My love affair with the Arnold Arboretum in Boston began three decades ago while exploring the sylvan hills and dale. During that time, the Frederick Law Olmsted vision of the site has changed due to age and weather damage. This has created a change in visual perception of the grounds. Similarly I, too, have aged and weathered storms, creating changes in my visual perceptions.
The Arboretum is a treasure in my life. My relationship to the Arboretum began as a visitor, then a volunteer, then an employee, and culminated in two decades of teaching field studies on the grounds. Another long-standing relationship in my life is my experience as an artist. I began painting at age six at Munson Williams Proctor Art Institute in Utica, New York. Later, I studied art and painting at Kirkland (Hamilton) College, and Radcliffe Seminars. Now, I paint in my Natick studio, working mostly in oils, but also watercolors and acrylics.

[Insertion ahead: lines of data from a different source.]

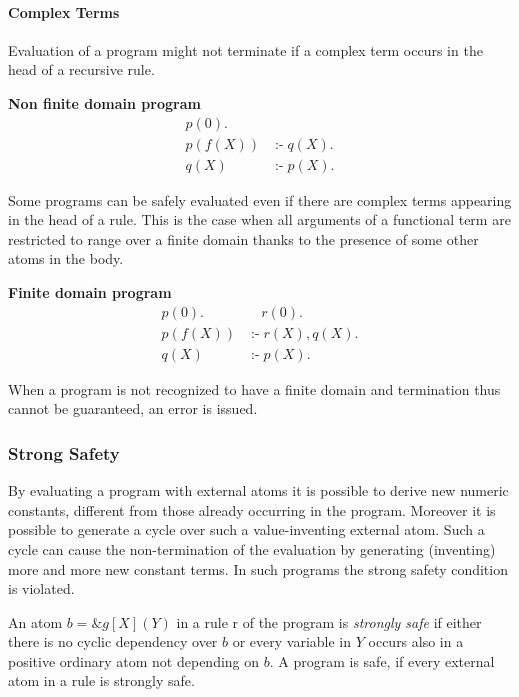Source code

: \documentclass[a4paper, titlepage]{article}
\newcommand{\ext}[3]{\ensuremath{\&{\mathit{#1}}[#2](#3)}}
\DeclareMathOperator{\leftimpl}{:-}
\begin{document}
\paragraph{Complex Terms}
Evaluation of a program might not terminate if a complex term occurs in the head of a recursive rule.
\begin{exmp} \textbf{Non finite domain program}
\begin{align*}
p(0).&\\
p(f(X)) & \leftimpl q(X).\\
q(X) & \leftimpl p(X).
\end{align*}
\end{exmp}
Some programs can be safely evaluated even if there are complex terms appearing in the head of a rule. This is the case when all arguments of a functional term are restricted to range over a finite domain thanks to the presence of some other atoms in the body.
\begin{exmp} \textbf{Finite domain program}
\begin{align*}
p(0). & \quad r(0). \\
p(f(X)) & \leftimpl r(X), q(X). \\
q(X) & \leftimpl p(X).
\end{align*}
\end{exmp}
When a program is not recognized to have a finite domain and termination thus cannot be guaranteed, an error is issued. 

\subsubsection{Strong Safety}
By evaluating a program with external atoms
it is possible to derive new numeric constants,
different from those already occurring in the program.
Moreover it is possible to generate a cycle 
over such a value-inventing external atom.
Such a cycle can cause the non-termination
of the evaluation by generating (inventing)
more and more new constant terms.
In such programs the strong safety condition is violated.

An atom $b=\ext{g}{X}{Y}$ in a rule r of the program is \emph{strongly safe} if either there is no cyclic dependency over $b$   or every variable in $Y$ occurs also in a positive ordinary atom not depending on $b$. A program is safe, if every external atom in a rule is strongly safe. 
\end{document}
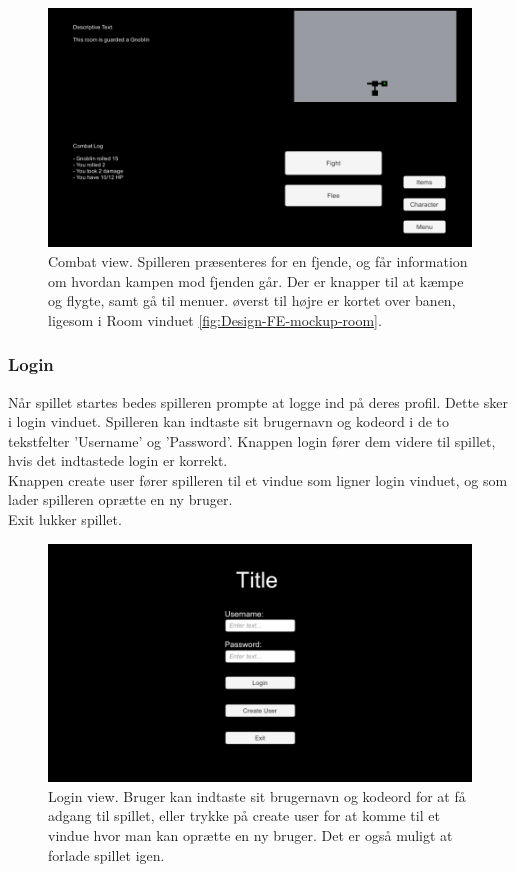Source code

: \begin{figure}[H]
\centering
\includegraphics[width = \textwidth]{02-Body/Images/CombatMockup.PNG}
\caption{Combat view. Spilleren præsenteres for en fjende, og får information om hvordan kampen mod fjenden går. Der er knapper til at kæmpe og flygte, samt gå til menuer. øverst til højre er kortet over banen, ligesom i Room vinduet \autoref{fig:Design-FE-mockup-room}.}
\label{fig:Design-FE-mockup-combat}
\end{figure}


\subsubsection{Login}

Når spillet startes bedes spilleren prompte at logge ind på deres profil. Dette sker i login vinduet. Spilleren kan indtaste sit brugernavn og kodeord i de to tekstfelter 'Username' og 'Password'. Knappen login fører dem videre til spillet, hvis det indtastede login er korrekt.\\
Knappen create user fører spilleren til et vindue som ligner login vinduet, og som lader spilleren oprætte en ny bruger.\\
Exit lukker spillet.

\begin{figure}[H]
\centering
\includegraphics[width = \textwidth]{02-Body/Images/LoginMockup.PNG}
\caption{Login view. Bruger kan indtaste sit brugernavn og kodeord for at få adgang til spillet, eller trykke på create user for at komme til et vindue hvor man kan oprætte en ny bruger. Det er også muligt at forlade spillet igen.}
\label{fig:Design-FE-mockup-login}
\end{figure}

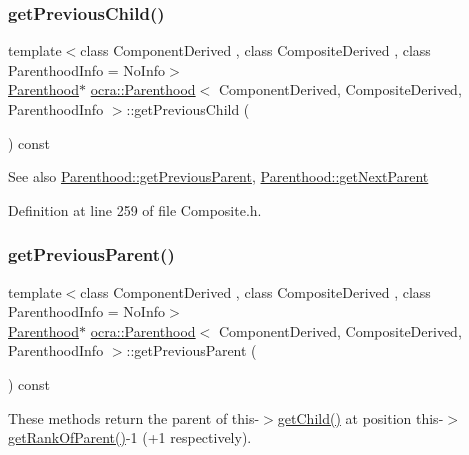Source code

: \subsubsection{\texorpdfstring{get\+Previous\+Child()}{getPreviousChild()}}
{\footnotesize\ttfamily template$<$class Component\+Derived , class Composite\+Derived , class Parenthood\+Info  = No\+Info$>$ \\
\hyperlink{classocra_1_1Parenthood}{Parenthood}$\ast$ \hyperlink{classocra_1_1Parenthood}{ocra\+::\+Parenthood}$<$ Component\+Derived, Composite\+Derived, Parenthood\+Info $>$\+::get\+Previous\+Child (\begin{DoxyParamCaption}{ }\end{DoxyParamCaption}) const\hspace{0.3cm}{\ttfamily [inline]}}

\begin{DoxySeeAlso}{See also}
\hyperlink{classocra_1_1Parenthood_a541a735ce9bca816dde36abc3625c7cc}{Parenthood\+::get\+Previous\+Parent}, \hyperlink{classocra_1_1Parenthood_a550aeaefe0b5901a98e3fb7ca4d4eb9c}{Parenthood\+::get\+Next\+Parent} 
\end{DoxySeeAlso}


Definition at line 259 of file Composite.\+h.

\hypertarget{classocra_1_1Parenthood_a541a735ce9bca816dde36abc3625c7cc}{}\label{classocra_1_1Parenthood_a541a735ce9bca816dde36abc3625c7cc} 
\subsubsection{\texorpdfstring{get\+Previous\+Parent()}{getPreviousParent()}}
{\footnotesize\ttfamily template$<$class Component\+Derived , class Composite\+Derived , class Parenthood\+Info  = No\+Info$>$ \\
\hyperlink{classocra_1_1Parenthood}{Parenthood}$\ast$ \hyperlink{classocra_1_1Parenthood}{ocra\+::\+Parenthood}$<$ Component\+Derived, Composite\+Derived, Parenthood\+Info $>$\+::get\+Previous\+Parent (\begin{DoxyParamCaption}{ }\end{DoxyParamCaption}) const\hspace{0.3cm}{\ttfamily [inline]}}



These methods return the parent of this-\/$>$\hyperlink{classocra_1_1Parenthood_a7056661e3f0e6500141d305e6397f7c0}{get\+Child()} at position this-\/$>$\hyperlink{classocra_1_1Parenthood_a82bb7a676d20350435a07b710de57052}{get\+Rank\+Of\+Parent()}-\/1 (+1 respectively). 

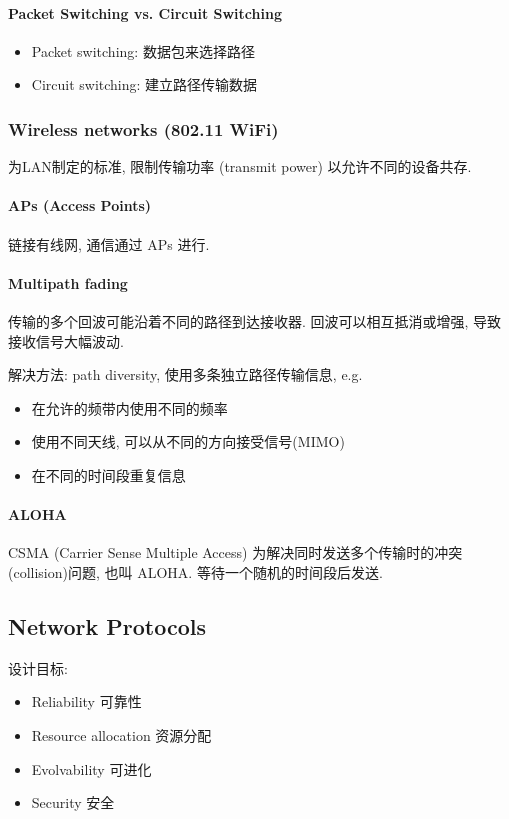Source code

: \paragraph{Packet Switching vs. Circuit Switching} \quad
\begin{itemize}
    \item Packet switching: 数据包来选择路径
    \item Circuit switching: 建立路径传输数据
\end{itemize}

\subsubsection{Wireless networks (802.11 WiFi)}
为LAN制定的标准, 限制传输功率 (transmit power) 以允许不同的设备共存. 

\paragraph{APs (Access Points)} 链接有线网, 通信通过 APs 进行. 

\paragraph{Multipath fading} 传输的多个回波可能沿着不同的路径到达接收器. 回波可以相互抵消或增强, 导致接收信号大幅波动.

解决方法: path diversity, 使用多条独立路径传输信息, e.g. 
\begin{itemize}
    \item 在允许的频带内使用不同的频率
    \item 使用不同天线, 可以从不同的方向接受信号(MIMO)
    \item 在不同的时间段重复信息
\end{itemize}

\paragraph{ALOHA} CSMA (Carrier Sense Multiple Access) 为解决同时发送多个传输时的冲突(collision)问题, 也叫 ALOHA. 等待一个随机的时间段后发送. 

\subsection{Network Protocols}
设计目标:
\begin{itemize}
    \item Reliability 可靠性
    \item Resource allocation 资源分配
    \item Evolvability 可进化
    \item Security 安全
\end{itemize}

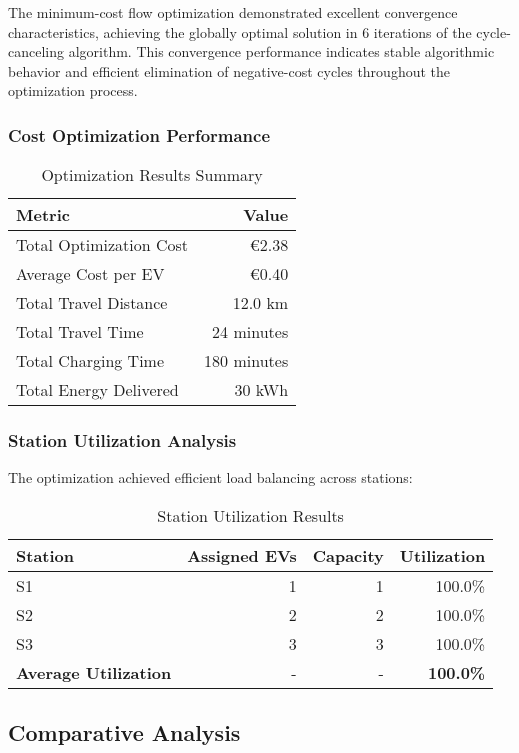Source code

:\documentclass[12pt,a4paper]{article}
\begin{document}
The minimum-cost flow optimization demonstrated excellent convergence characteristics, achieving the globally optimal solution in 6 iterations of the cycle-canceling algorithm. This convergence performance indicates stable algorithmic behavior and efficient elimination of negative-cost cycles throughout the optimization process.

\subsubsection{Cost Optimization Performance}

\begin{table}[h]
\centering
\caption{Optimization Results Summary}
\begin{tabular}{@{}lr@{}}
\toprule
Metric & Value \\
\midrule
Total Optimization Cost & €2.38 \\
Average Cost per EV & €0.40 \\
Total Travel Distance & 12.0 km \\
Total Travel Time & 24 minutes \\
Total Charging Time & 180 minutes \\
Total Energy Delivered & 30 kWh \\
\bottomrule
\end{tabular}
\end{table}

\subsubsection{Station Utilization Analysis}
The optimization achieved efficient load balancing across stations:

\begin{table}[h]
\centering
\caption{Station Utilization Results}
\begin{tabular}{@{}lrrr@{}}
\toprule
Station & Assigned EVs & Capacity & Utilization \\
\midrule
S1 & 1 & 1 & 100.0\% \\
S2 & 2 & 2 & 100.0\% \\
S3 & 3 & 3 & 100.0\% \\
\midrule
\textbf{Average Utilization} & - & - & \textbf{100.0\%} \\
\bottomrule
\end{tabular}
\end{table}

\subsection{Comparative Analysis}
\end{document}
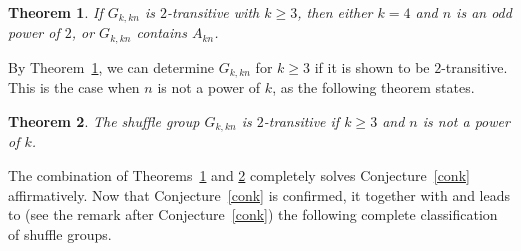 \documentclass[11pt,a4paper,reqno]{amsart}
\newcommand{\A}{A}
\newcommand{\AGL}{\mathrm{AGL}}
\newtheorem{theorem}{Theorem}[section]
\theoremstyle{definition}
\begin{document}
\begin{theorem}\label{thmreduct}
      If $G_{k,kn}$ is $2$-transitive with $k\geq3$, then either $k=4$ and $n$ is an odd power of $2$, or $G_{k,kn}$ contains $\A_{kn}$.
\end{theorem}

By Theorem~\ref{thmreduct}, we can determine $G_{k,kn}$ for $k\geq 3$ if it is shown to be $2$-transitive. This is the case when $n$ is not a power of $k$, as the following theorem states.

\begin{theorem}\label{thm2tran}
  The shuffle group $G_{k,kn}$ is $2$-transitive if $k\geq 3$ and $n$ is not a power of $k$.
\end{theorem}

The combination of Theorems~\ref{thmreduct} and \ref{thm2tran} completely solves Conjecture~\ref{conk} affirmatively.
Now that Conjecture~\ref{conk} is confirmed, it together with \cite[Theorem 2]{MM1987} and \cite[Theorem~2.6]{CHMW2005} leads to (see the remark after Conjecture~\ref{conk}) the following complete classification of shuffle groups.


\end{document}

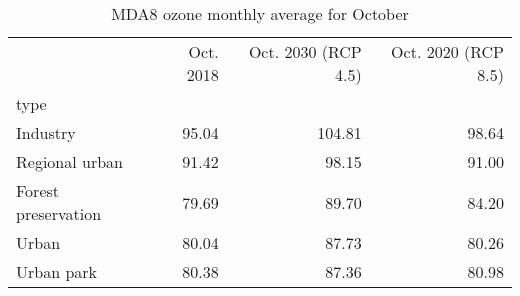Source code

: \begin{table}
\centering
\caption{MDA8 ozone monthly average for October}
\label{o3_oct_type}
\begin{tabular}{lrrr}
\toprule
{} &  Oct. 2018 &  Oct. 2030 (RCP 4.5) &  Oct. 2020 (RCP 8.5) \\
type                &            &                      &                      \\
\midrule
Industry            &      95.04 &               104.81 &                98.64 \\
Regional urban      &      91.42 &                98.15 &                91.00 \\
Forest preservation &      79.69 &                89.70 &                84.20 \\
Urban               &      80.04 &                87.73 &                80.26 \\
Urban park          &      80.38 &                87.36 &                80.98 \\
\bottomrule
\end{tabular}
\end{table}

The landscape paintings in this exhibit reflect seasonal changes at the Arboretum. I'm drawn to the wide, broad views of the land, so I used large canvases that reflect the time of year not only in the plants but also in the sky and foreground.
Each painting depicts a moment in the plants' life cycle at a particular season. Recollection of feelings; smells; damp snow clinging to the horizontal branches; the color of the apple blossoms set against a cobalt sky in May; and the late winter sun on twigs and swollen buds; these were the images, that inspired my palette and brush strokes.